Plain-text document sources:

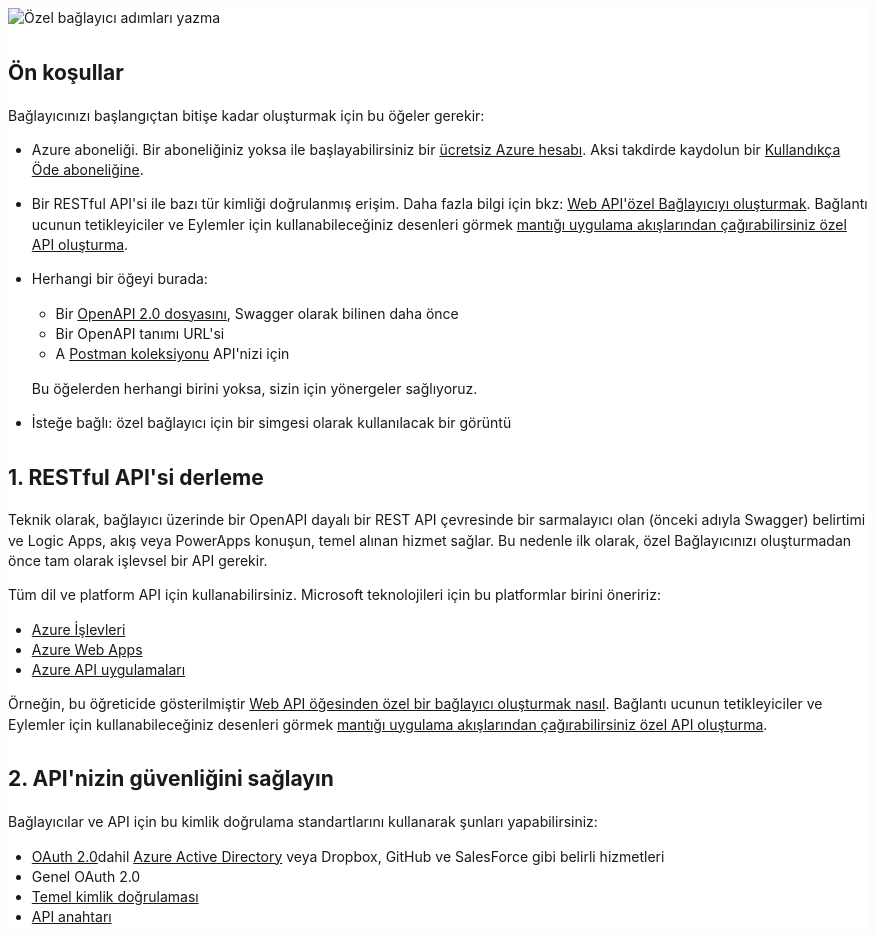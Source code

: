 ![Özel bağlayıcı adımları yazma](./media/custom-connector-overview/authoring-steps.png)

## <a name="prerequisites"></a>Ön koşullar

Bağlayıcınızı başlangıçtan bitişe kadar oluşturmak için bu öğeler gerekir:

* Azure aboneliği. Bir aboneliğiniz yoksa ile başlayabilirsiniz bir [ücretsiz Azure hesabı](https://azure.microsoft.com/free/). Aksi takdirde kaydolun bir [Kullandıkça Öde aboneliğine](https://azure.microsoft.com/pricing/purchase-options/).

* Bir RESTful API'si ile bazı tür kimliği doğrulanmış erişim. Daha fazla bilgi için bkz: [Web API'özel Bağlayıcıyı oluşturmak](../logic-apps/custom-connector-build-web-api-app-tutorial.md). Bağlantı ucunun tetikleyiciler ve Eylemler için kullanabileceğiniz desenleri görmek [mantığı uygulama akışlarından çağırabilirsiniz özel API oluşturma](../logic-apps/logic-apps-create-api-app.md).

* Herhangi bir öğeyi burada:

  * Bir [OpenAPI 2.0 dosyasını](https://github.com/OAI/OpenAPI-Specification/blob/master/versions/2.0.md), Swagger olarak bilinen daha önce
  * Bir OpenAPI tanımı URL'si
  * A [Postman koleksiyonu](../logic-apps/custom-connector-api-postman-collection.md) API'nizi için 

  Bu öğelerden herhangi birini yoksa, sizin için yönergeler sağlıyoruz.

* İsteğe bağlı: özel bağlayıcı için bir simgesi olarak kullanılacak bir görüntü

## <a name="1-build-your-restful-api"></a>1. RESTful API'si derleme

Teknik olarak, bağlayıcı üzerinde bir OpenAPI dayalı bir REST API çevresinde bir sarmalayıcı olan (önceki adıyla Swagger) belirtimi ve Logic Apps, akış veya PowerApps konuşun, temel alınan hizmet sağlar. Bu nedenle ilk olarak, özel Bağlayıcınızı oluşturmadan önce tam olarak işlevsel bir API gerekir. 

Tüm dil ve platform API için kullanabilirsiniz. Microsoft teknolojileri için bu platformlar birini öneririz:

* [Azure İşlevleri](https://azure.microsoft.com/services/functions/)
* [Azure Web Apps](https://azure.microsoft.com/services/app-service/web/)
* [Azure API uygulamaları](https://azure.microsoft.com/services/app-service/api/)

Örneğin, bu öğreticide gösterilmiştir [Web API öğesinden özel bir bağlayıcı oluşturmak nasıl](../logic-apps/custom-connector-build-web-api-app-tutorial.md). Bağlantı ucunun tetikleyiciler ve Eylemler için kullanabileceğiniz desenleri görmek [mantığı uygulama akışlarından çağırabilirsiniz özel API oluşturma](../logic-apps/logic-apps-create-api-app.md).

## <a name="2-secure-your-api"></a>2. API'nizin güvenliğini sağlayın

Bağlayıcılar ve API için bu kimlik doğrulama standartlarını kullanarak şunları yapabilirsiniz:

   * [OAuth 2.0](https://oauth.net/2/)dahil [Azure Active Directory](https://azure.microsoft.com/develop/identity/) veya Dropbox, GitHub ve SalesForce gibi belirli hizmetleri
   * Genel OAuth 2.0
   * [Temel kimlik doğrulaması](https://swagger.io/docs/specification/authentication/basic-authentication/)
   * [API anahtarı](https://swagger.io/docs/specification/authentication/api-keys/)
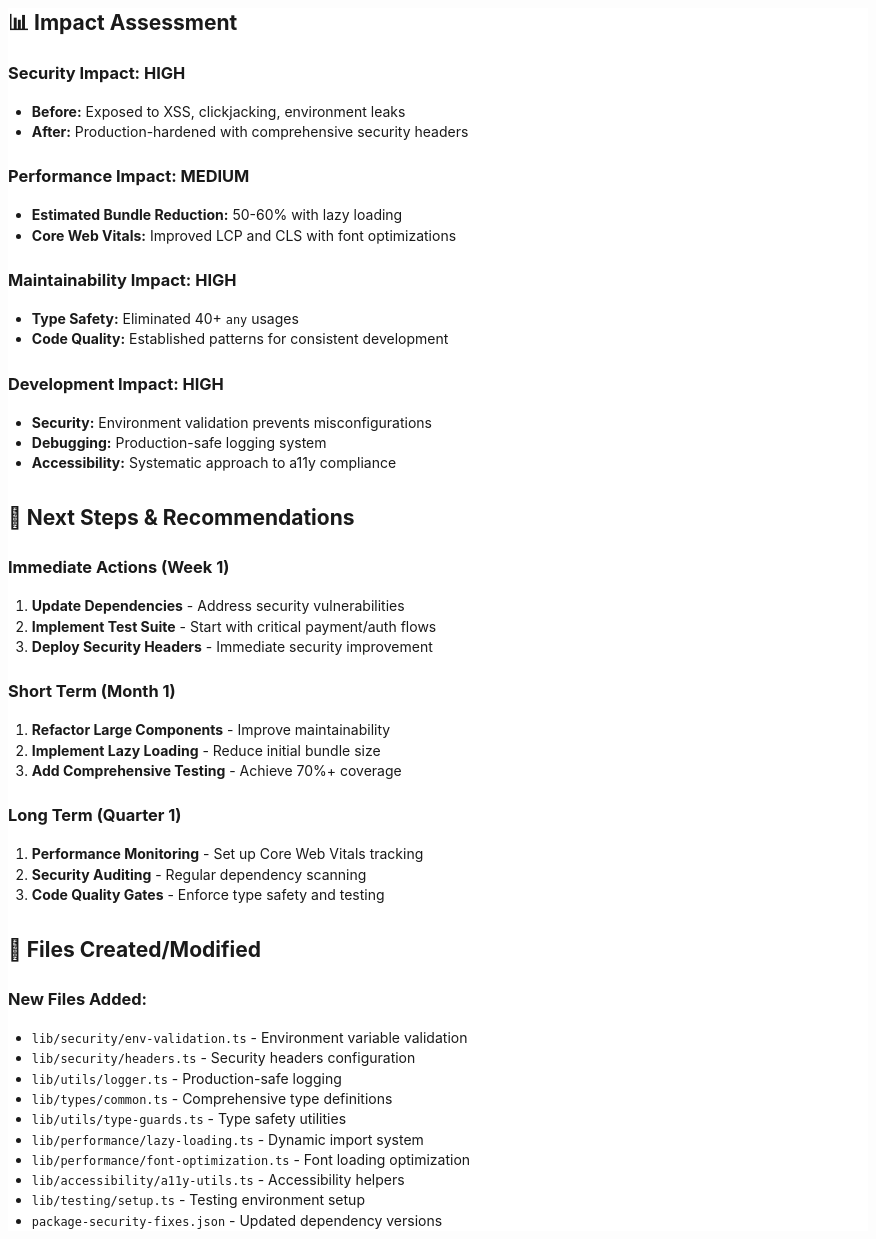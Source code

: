 ## 📊 Impact Assessment

### Security Impact: HIGH

- **Before:** Exposed to XSS, clickjacking, environment leaks
- **After:** Production-hardened with comprehensive security headers

### Performance Impact: MEDIUM

- **Estimated Bundle Reduction:** 50-60% with lazy loading
- **Core Web Vitals:** Improved LCP and CLS with font optimizations

### Maintainability Impact: HIGH

- **Type Safety:** Eliminated 40+ `any` usages
- **Code Quality:** Established patterns for consistent development

### Development Impact: HIGH

- **Security:** Environment validation prevents misconfigurations
- **Debugging:** Production-safe logging system
- **Accessibility:** Systematic approach to a11y compliance

## 🎯 Next Steps & Recommendations

### Immediate Actions (Week 1)

1. **Update Dependencies** - Address security vulnerabilities
2. **Implement Test Suite** - Start with critical payment/auth flows
3. **Deploy Security Headers** - Immediate security improvement

### Short Term (Month 1)

1. **Refactor Large Components** - Improve maintainability
2. **Implement Lazy Loading** - Reduce initial bundle size
3. **Add Comprehensive Testing** - Achieve 70%+ coverage

### Long Term (Quarter 1)

1. **Performance Monitoring** - Set up Core Web Vitals tracking
2. **Security Auditing** - Regular dependency scanning
3. **Code Quality Gates** - Enforce type safety and testing

## 🔧 Files Created/Modified

### New Files Added:

- `lib/security/env-validation.ts` - Environment variable validation
- `lib/security/headers.ts` - Security headers configuration
- `lib/utils/logger.ts` - Production-safe logging
- `lib/types/common.ts` - Comprehensive type definitions
- `lib/utils/type-guards.ts` - Type safety utilities
- `lib/performance/lazy-loading.ts` - Dynamic import system
- `lib/performance/font-optimization.ts` - Font loading optimization
- `lib/accessibility/a11y-utils.ts` - Accessibility helpers
- `lib/testing/setup.ts` - Testing environment setup
- `package-security-fixes.json` - Updated dependency versions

» **WHAT YOU WILL DO**: Work out how many lines in the data above hold the word "validation". Reply with nothing but the count.

» **YOUR RESPONSE**: 2